### Exercise
Write out all the data again, exactly as shown.

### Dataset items
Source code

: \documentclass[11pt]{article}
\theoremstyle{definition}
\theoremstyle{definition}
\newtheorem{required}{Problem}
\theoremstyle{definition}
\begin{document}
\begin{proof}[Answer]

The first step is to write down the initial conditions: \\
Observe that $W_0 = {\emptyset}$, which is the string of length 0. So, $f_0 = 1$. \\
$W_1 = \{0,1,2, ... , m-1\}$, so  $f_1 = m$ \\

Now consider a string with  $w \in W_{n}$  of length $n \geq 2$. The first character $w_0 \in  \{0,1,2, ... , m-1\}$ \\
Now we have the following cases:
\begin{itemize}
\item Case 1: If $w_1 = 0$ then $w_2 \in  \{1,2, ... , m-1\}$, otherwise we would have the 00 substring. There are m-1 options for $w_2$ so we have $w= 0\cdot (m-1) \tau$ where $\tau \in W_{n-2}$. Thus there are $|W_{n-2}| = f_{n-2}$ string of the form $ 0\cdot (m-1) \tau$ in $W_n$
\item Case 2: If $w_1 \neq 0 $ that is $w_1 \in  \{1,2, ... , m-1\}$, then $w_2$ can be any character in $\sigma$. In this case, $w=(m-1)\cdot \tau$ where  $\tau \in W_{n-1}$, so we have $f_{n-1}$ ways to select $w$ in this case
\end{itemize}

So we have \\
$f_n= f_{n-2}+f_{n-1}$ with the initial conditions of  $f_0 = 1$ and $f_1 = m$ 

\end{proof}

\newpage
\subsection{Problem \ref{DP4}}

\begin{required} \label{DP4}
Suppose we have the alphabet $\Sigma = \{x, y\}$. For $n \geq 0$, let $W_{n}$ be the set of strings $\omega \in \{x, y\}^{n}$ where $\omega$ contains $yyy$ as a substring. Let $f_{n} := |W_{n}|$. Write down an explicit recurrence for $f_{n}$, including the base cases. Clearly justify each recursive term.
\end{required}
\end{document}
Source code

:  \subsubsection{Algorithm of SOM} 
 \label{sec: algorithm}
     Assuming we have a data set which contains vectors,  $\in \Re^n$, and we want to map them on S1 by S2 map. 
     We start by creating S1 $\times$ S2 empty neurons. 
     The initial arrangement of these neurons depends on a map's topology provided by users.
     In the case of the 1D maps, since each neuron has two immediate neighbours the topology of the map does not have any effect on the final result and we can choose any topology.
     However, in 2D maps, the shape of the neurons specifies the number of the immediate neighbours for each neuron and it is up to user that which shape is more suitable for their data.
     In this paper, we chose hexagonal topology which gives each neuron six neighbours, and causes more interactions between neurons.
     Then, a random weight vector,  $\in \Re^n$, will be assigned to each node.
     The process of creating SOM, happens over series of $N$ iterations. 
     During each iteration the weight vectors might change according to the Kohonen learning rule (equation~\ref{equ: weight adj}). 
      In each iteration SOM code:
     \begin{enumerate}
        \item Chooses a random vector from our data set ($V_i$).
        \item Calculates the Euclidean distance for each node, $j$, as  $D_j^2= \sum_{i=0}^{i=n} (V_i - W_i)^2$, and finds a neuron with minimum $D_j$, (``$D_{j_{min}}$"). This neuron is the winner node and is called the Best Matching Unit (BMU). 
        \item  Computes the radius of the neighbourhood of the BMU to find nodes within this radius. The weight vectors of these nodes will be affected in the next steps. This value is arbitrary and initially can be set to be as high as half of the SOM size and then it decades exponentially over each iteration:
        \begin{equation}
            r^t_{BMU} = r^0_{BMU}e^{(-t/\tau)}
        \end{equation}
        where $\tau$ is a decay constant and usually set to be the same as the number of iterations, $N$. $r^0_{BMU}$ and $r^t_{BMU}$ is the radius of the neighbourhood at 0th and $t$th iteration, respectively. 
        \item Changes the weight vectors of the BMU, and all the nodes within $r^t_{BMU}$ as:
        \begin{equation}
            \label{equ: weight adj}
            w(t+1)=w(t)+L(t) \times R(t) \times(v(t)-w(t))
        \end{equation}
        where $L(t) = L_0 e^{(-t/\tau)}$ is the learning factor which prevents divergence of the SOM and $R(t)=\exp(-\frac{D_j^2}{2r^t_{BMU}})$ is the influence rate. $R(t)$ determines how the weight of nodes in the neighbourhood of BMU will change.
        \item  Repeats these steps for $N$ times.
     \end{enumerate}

### Exercise answer
Source code

: \documentclass[11pt]{article}
\theoremstyle{definition}
\theoremstyle{definition}
\newtheorem{required}{Problem}
\theoremstyle{definition}
\begin{document}
\begin{proof}[Answer]

The first step is to write down the initial conditions: \\
Observe that $W_0 = {\emptyset}$, which is the string of length 0. So, $f_0 = 1$. \\
$W_1 = \{0,1,2, ... , m-1\}$, so  $f_1 = m$ \\

Now consider a string with  $w \in W_{n}$  of length $n \geq 2$. The first character $w_0 \in  \{0,1,2, ... , m-1\}$ \\
Now we have the following cases:
\begin{itemize}
\item Case 1: If $w_1 = 0$ then $w_2 \in  \{1,2, ... , m-1\}$, otherwise we would have the 00 substring. There are m-1 options for $w_2$ so we have $w= 0\cdot (m-1) \tau$ where $\tau \in W_{n-2}$. Thus there are $|W_{n-2}| = f_{n-2}$ string of the form $ 0\cdot (m-1) \tau$ in $W_n$
\item Case 2: If $w_1 \neq 0 $ that is $w_1 \in  \{1,2, ... , m-1\}$, then $w_2$ can be any character in $\sigma$. In this case, $w=(m-1)\cdot \tau$ where  $\tau \in W_{n-1}$, so we have $f_{n-1}$ ways to select $w$ in this case
\end{itemize}

So we have \\
$f_n= f_{n-2}+f_{n-1}$ with the initial conditions of  $f_0 = 1$ and $f_1 = m$ 

\end{proof}

\newpage
\subsection{Problem \ref{DP4}}

\begin{required} \label{DP4}
Suppose we have the alphabet $\Sigma = \{x, y\}$. For $n \geq 0$, let $W_{n}$ be the set of strings $\omega \in \{x, y\}^{n}$ where $\omega$ contains $yyy$ as a substring. Let $f_{n} := |W_{n}|$. Write down an explicit recurrence for $f_{n}$, including the base cases. Clearly justify each recursive term.
\end{required}
\end{document}
Source code

:  \subsubsection{Algorithm of SOM} 
 \label{sec: algorithm}
     Assuming we have a data set which contains vectors,  $\in \Re^n$, and we want to map them on S1 by S2 map. 
     We start by creating S1 $\times$ S2 empty neurons. 
     The initial arrangement of these neurons depends on a map's topology provided by users.
     In the case of the 1D maps, since each neuron has two immediate neighbours the topology of the map does not have any effect on the final result and we can choose any topology.
     However, in 2D maps, the shape of the neurons specifies the number of the immediate neighbours for each neuron and it is up to user that which shape is more suitable for their data.
     In this paper, we chose hexagonal topology which gives each neuron six neighbours, and causes more interactions between neurons.
     Then, a random weight vector,  $\in \Re^n$, will be assigned to each node.
     The process of creating SOM, happens over series of $N$ iterations. 
     During each iteration the weight vectors might change according to the Kohonen learning rule (equation~\ref{equ: weight adj}). 
      In each iteration SOM code:
     \begin{enumerate}
        \item Chooses a random vector from our data set ($V_i$).
        \item Calculates the Euclidean distance for each node, $j$, as  $D_j^2= \sum_{i=0}^{i=n} (V_i - W_i)^2$, and finds a neuron with minimum $D_j$, (``$D_{j_{min}}$"). This neuron is the winner node and is called the Best Matching Unit (BMU). 
        \item  Computes the radius of the neighbourhood of the BMU to find nodes within this radius. The weight vectors of these nodes will be affected in the next steps. This value is arbitrary and initially can be set to be as high as half of the SOM size and then it decades exponentially over each iteration:
        \begin{equation}
            r^t_{BMU} = r^0_{BMU}e^{(-t/\tau)}
        \end{equation}
        where $\tau$ is a decay constant and usually set to be the same as the number of iterations, $N$. $r^0_{BMU}$ and $r^t_{BMU}$ is the radius of the neighbourhood at 0th and $t$th iteration, respectively. 
        \item Changes the weight vectors of the BMU, and all the nodes within $r^t_{BMU}$ as:
        \begin{equation}
            \label{equ: weight adj}
            w(t+1)=w(t)+L(t) \times R(t) \times(v(t)-w(t))
        \end{equation}
        where $L(t) = L_0 e^{(-t/\tau)}$ is the learning factor which prevents divergence of the SOM and $R(t)=\exp(-\frac{D_j^2}{2r^t_{BMU}})$ is the influence rate. $R(t)$ determines how the weight of nodes in the neighbourhood of BMU will change.
        \item  Repeats these steps for $N$ times.
     \end{enumerate}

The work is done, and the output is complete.